Am I glad I did it? Is it worth it? Should you do it? What did I get out of it? Any surprises? Short answers: yes, yes, yes, so much I can offer you only a partial list, and surprise at the end.
What I Got Out Of The 100 Day Project, a partial list:
Even a 5-minute sketch is better than no creative work that day. And, no matter how disappointing that sketch might be, I’m more primed to do satisfying work the next day than if I’d skipped a day and not sketched at all. Any creative work is better than no creative work.
I’m sorry to say, that malaise, disappointment, perfectionism, dread, and procrastination still hound me. However, I now know that this is a normal part of the creative process, and daily practice has taught me to abide these negative feelings. The bad feelings do not mean the work is bad. And, at least 50% of the time, after a few days of abiding malaise and creating anyway, I came out of it with new ideas, better ideas, renewed conviction and energy.
The only way to get motivated is to do the work. It’s annoying but true. The feelings of motivation and determination return only when I start to work. I know, cart before the horse and all that. Just go, start, do, and the feeling of motivation will come. Usually. If it doesn’t, well, give it five minutes and go about the rest of your day and come back tomorrow.
Even if I skip half of the days of the challenge, I’ll have 50 sketches I didn’t have before. But I probably won’t skip half the days because once I get started, I don’t want to quit. GETTING STARTED IS ALWAYS THE HARDEST PART! Way harder than sticking with it.
And so, so much more. But that’s what I’ve got to share for now. But, THE SURPRISE:
You can do this–no matter WHAT is going on in your life. I know. Trust me.
My 80-year-old mother broke her wrist (crushed it to pieces, really), moved in with us overnight, left everything familiar behind, and had to have surgery the day this challenge started. I sat in the surgeon’s waiting room, fretting about anesthesia and her recovery and wondering if I should bother doing the 100 day project this year. But, I pulled out my sketchbook and started anyway.
My mom with the wrist of her dominant hand broken, filled with screws and plates and stitches and surrounded in a heavy cast; my mom more tired than she could admit, probably in pain, and surely bewildered by the upheaval of her whole life; my mom, suddenly unable to shower, drive, cook, or style her hair, did the challenge.
She did the challenge!
She drew tiny pencil and ink sketches every day for 100 days with her non-dominant hand!
I watched her the very first day, and the fingers of her non-dominant hand cramped so fiercely that two of them stuck straight out. She kept inking in her drawing anyway. Those of us lucky enough to watch this process can tell you that 100 days later, she has two sketchbooks full of lovely, thoughtful drawings. Truly remarkable.

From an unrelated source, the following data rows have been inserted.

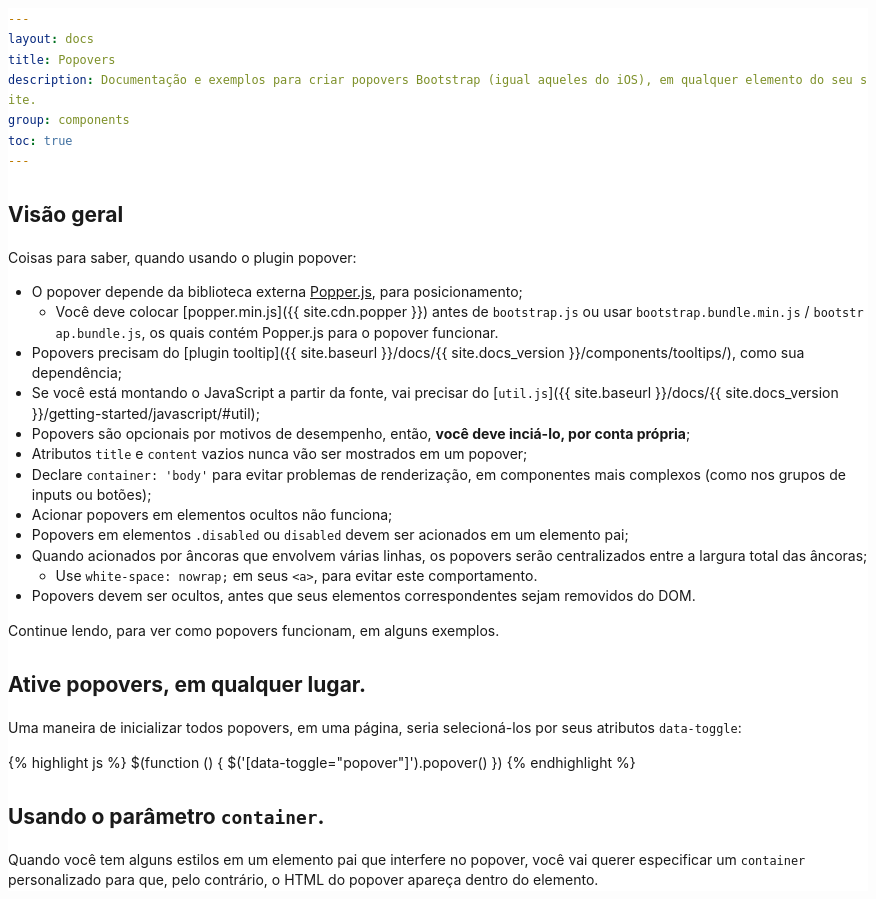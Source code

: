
 ```yaml
---
layout: docs
title: Popovers
description: Documentação e exemplos para criar popovers Bootstrap (igual aqueles do iOS), em qualquer elemento do seu site.
group: components
toc: true
---
```


## Visão geral

Coisas para saber, quando usando o plugin popover:

- O popover depende da biblioteca externa [Popper.js](https://popper.js.org/), para posicionamento;
  - Você deve colocar [popper.min.js]({{ site.cdn.popper }}) antes de `bootstrap.js` ou usar `bootstrap.bundle.min.js` / `bootstrap.bundle.js`, os quais contém Popper.js para o popover funcionar.
- Popovers precisam do [plugin tooltip]({{ site.baseurl }}/docs/{{ site.docs_version }}/components/tooltips/), como sua dependência;
- Se você está montando o JavaScript a partir da fonte, vai precisar do [`util.js`]({{ site.baseurl }}/docs/{{ site.docs_version }}/getting-started/javascript/#util);
- Popovers são opcionais por motivos de desempenho, então, **você deve inciá-lo, por conta própria**;
- Atributos `title` e `content` vazios nunca vão ser mostrados em um popover;
- Declare `container: 'body'` para evitar problemas de renderização, em componentes mais complexos (como nos grupos de inputs ou botões);
- Acionar popovers em elementos ocultos não funciona;
- Popovers em elementos `.disabled` ou `disabled` devem ser acionados em um elemento pai;
- Quando acionados por âncoras que envolvem várias linhas, os popovers serão centralizados entre a largura total das âncoras;
  - Use `white-space: nowrap;` em seus `<a>`, para evitar este comportamento.
- Popovers devem ser ocultos, antes que seus elementos correspondentes sejam removidos do DOM.

Continue lendo, para ver como popovers funcionam, em alguns exemplos.

## Ative popovers, em qualquer lugar.

Uma maneira de inicializar todos popovers, em uma página, seria selecioná-los por seus atributos `data-toggle`:

{% highlight js %}
$(function () {
  $('[data-toggle="popover"]').popover()
})
{% endhighlight %}

## Usando o parâmetro `container`.

Quando você tem alguns estilos em um elemento pai que interfere no popover, você vai querer especificar um `container` personalizado para que, pelo contrário, o HTML do popover apareça dentro do elemento.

The take away: if you’re having a hard time with your daily practice, tie your dominant hand up in a sling and try doing your practice with the other hand.
Puts things in perspective. You can do this … with one hand tied behind your back … because it matters, your vision matters, your voice matters, and creative work is your path to expression and helping bring light and love and joy and acceptance into this world.
Good luck, and thank you–as always–for reading my blog posts and following my creative efforts for Carrot Condo.